“那位是工会主席刘明,今年就要退休了。”
“这位是媒体代表,姓武。”
“这位是周副市长,分管地区的经济发展,这桩并购案是他在位的政绩,所以非常上心。明年有可能进军省委。”
……
……
秦之言按照喻修文的提示,与不同的人应酬,他神态自若,收放自如,寥寥几句话,无不让来者笑容满面地离开。
他太擅长和陌生人交际,这似乎是天生的本领,又似乎是在风月场上后天练就。
每一次饮酒,袖口的黄金袖扣都会随着举杯的动作露出。于是喻修文每次都去看,看得次数多了,他眼里也染上了金子般闪烁的光彩。

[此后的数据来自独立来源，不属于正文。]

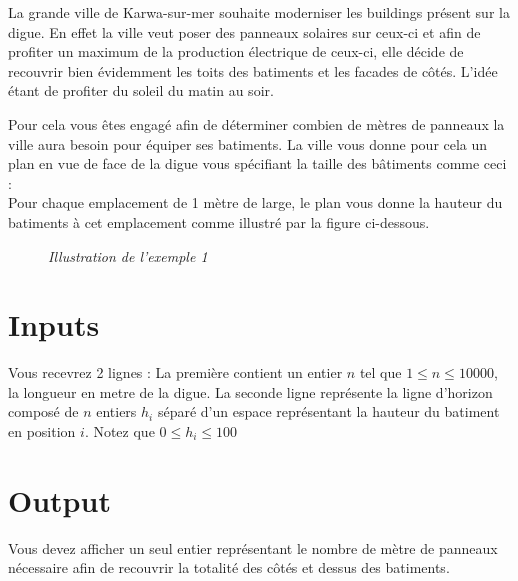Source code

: \documentclass{article} %
\begin{document}
La grande ville de Karwa-sur-mer souhaite moderniser les buildings présent sur la digue. En effet la ville veut poser des panneaux solaires sur ceux-ci et afin de profiter un maximum de la production électrique de ceux-ci, elle décide de recouvrir bien évidemment les toits des batiments et les facades de côtés. L'idée étant de profiter du soleil du matin au soir.


Pour cela vous êtes engagé afin de déterminer combien de mètres de panneaux la ville aura besoin pour équiper ses batiments. La ville vous donne pour cela un plan en vue de face de la digue vous spécifiant la taille des bâtiments comme ceci : \\

Pour chaque emplacement de 1 mètre de large, le plan vous donne la hauteur du batiments à cet emplacement comme illustré par la figure ci-dessous.

\begin{figure}[h]
\centering
{}
\newline
\textit{Illustration de l'exemple 1}
\end{figure}


\section*{Inputs}
Vous recevrez 2 lignes :
La première contient un entier $n$ tel que $1 \leq n \leq 10 000$, la longueur en metre de la digue.
La seconde ligne représente la ligne d'horizon composé de $n$ entiers $h_{i}$ séparé d'un espace représentant la hauteur du batiment en position $i$. Notez que $0 \leq h_{i} \leq 100$

\section*{Output}
Vous devez afficher un seul entier représentant le nombre de mètre de panneaux nécessaire afin de recouvrir la totalité des côtés et dessus des batiments.
\end{document}

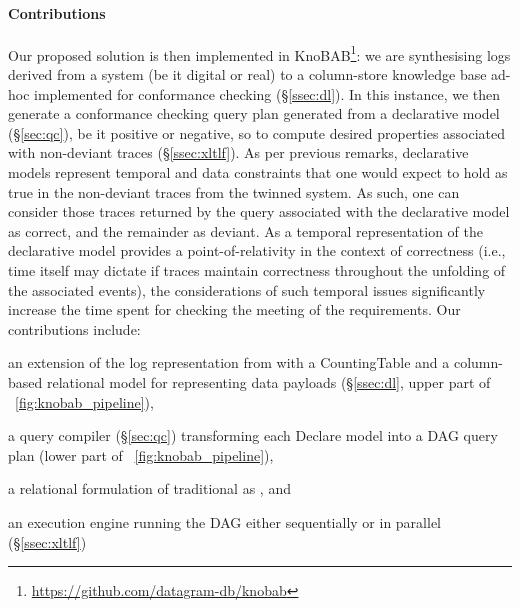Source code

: \paragraph*{Contributions} Our proposed solution is then implemented in KnoBAB\footnote{\url{https://github.com/datagram-db/knobab}}: we are synthesising logs derived from a system (be it digital or real) to a column-store knowledge base ad-hoc implemented for conformance checking (\S\ref{ssec:dl}). In this instance, we then generate a conformance checking query plan generated from a declarative model (\S\ref{sec:qc}), be it positive or negative, so to compute desired properties associated with non-deviant traces (\S\ref{ssec:xltlf}). As per previous remarks, declarative models represent temporal and data constraints that one would expect to hold as true in the non-deviant traces from the twinned system. As such, one can consider those traces returned by the query associated with the declarative model as correct, and the remainder as deviant. As a temporal representation of the declarative model provides a point-of-relativity in the context of correctness (i.e., time itself may dictate if traces maintain correctness throughout the unfolding of the associated events), the considerations of such temporal issues significantly increase the time spent for checking the meeting of the requirements.  Our contributions include: 
{\begin{enumerate*}[label=(\textit{\roman*})]
	\item an extension of the log representation from \cite{Schonig15,SchonigRCJM16} with a \textsf{CountingTable} and a column-based relational model for representing data payloads (\S\ref{ssec:dl}, upper part of \figurename~\ref{fig:knobab_pipeline}),
	\item a query compiler (\S\ref{sec:qc}) transforming each Declare model into a DAG query plan (lower part of \figurename~\ref{fig:knobab_pipeline}),
	\item a relational formulation of traditional \LTLf as \xLTLf, and
	\item an execution engine running the DAG either sequentially or in parallel (\S\ref{ssec:xltlf})
\end{enumerate*}}

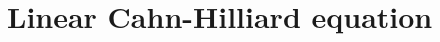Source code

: 
\newpage
\section{Linear Cahn-Hilliard equation}%
\label{sec:linear_cahn_hilliard_equation}



\newpage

除了正经的客人,还有不正经的客人。每当这时,喻修文都会加重语气提醒。
“这个姓陈的,海市房地产龙头家的幺子,天天泡在酒池肉林里,喜欢男人。”
“地产周家的二小姐,已经订婚了,她打开了微信添加好友的二维码,来了。你别加她。”
“姓虞的小明星,为了资源睡上去的,也没什么姿色,自荐枕席来了。”
秦之言浅抿了一口杯中酒液,微微挑眉:“助理先生如此敬业,连人家的私生活都打听得这么清楚?”
喻修文道:“这些我来替你应付就行。”
他到底是手腕狠辣,一两句话就能打发人,这些人来时笑嘻嘻,走时脸涨得通红。
秦之言在旁边看,颇觉有趣。
中途的拍卖会上,秦之言以一千万的价格拍下了一颗摩洛哥鸽血红宝石,拍卖款将在扣除税额后捐献给山区兴建学校。
拍卖会结束后,秦之言去了趟洗手间。
下半场宴会开始后,他说话变得少了,唇色有些苍白,态度却仍是从容自如。
喻修文敏锐地察觉到了他的不对劲,问他:“怎么了,不舒服?”
秦之言只是道:“还有重要客人吗?”
“还有几位。”喻修文看见他额发里细密的冷汗,担忧地扶住他的手臂,“你哪儿不舒服?我送你回去吧,身体要紧。”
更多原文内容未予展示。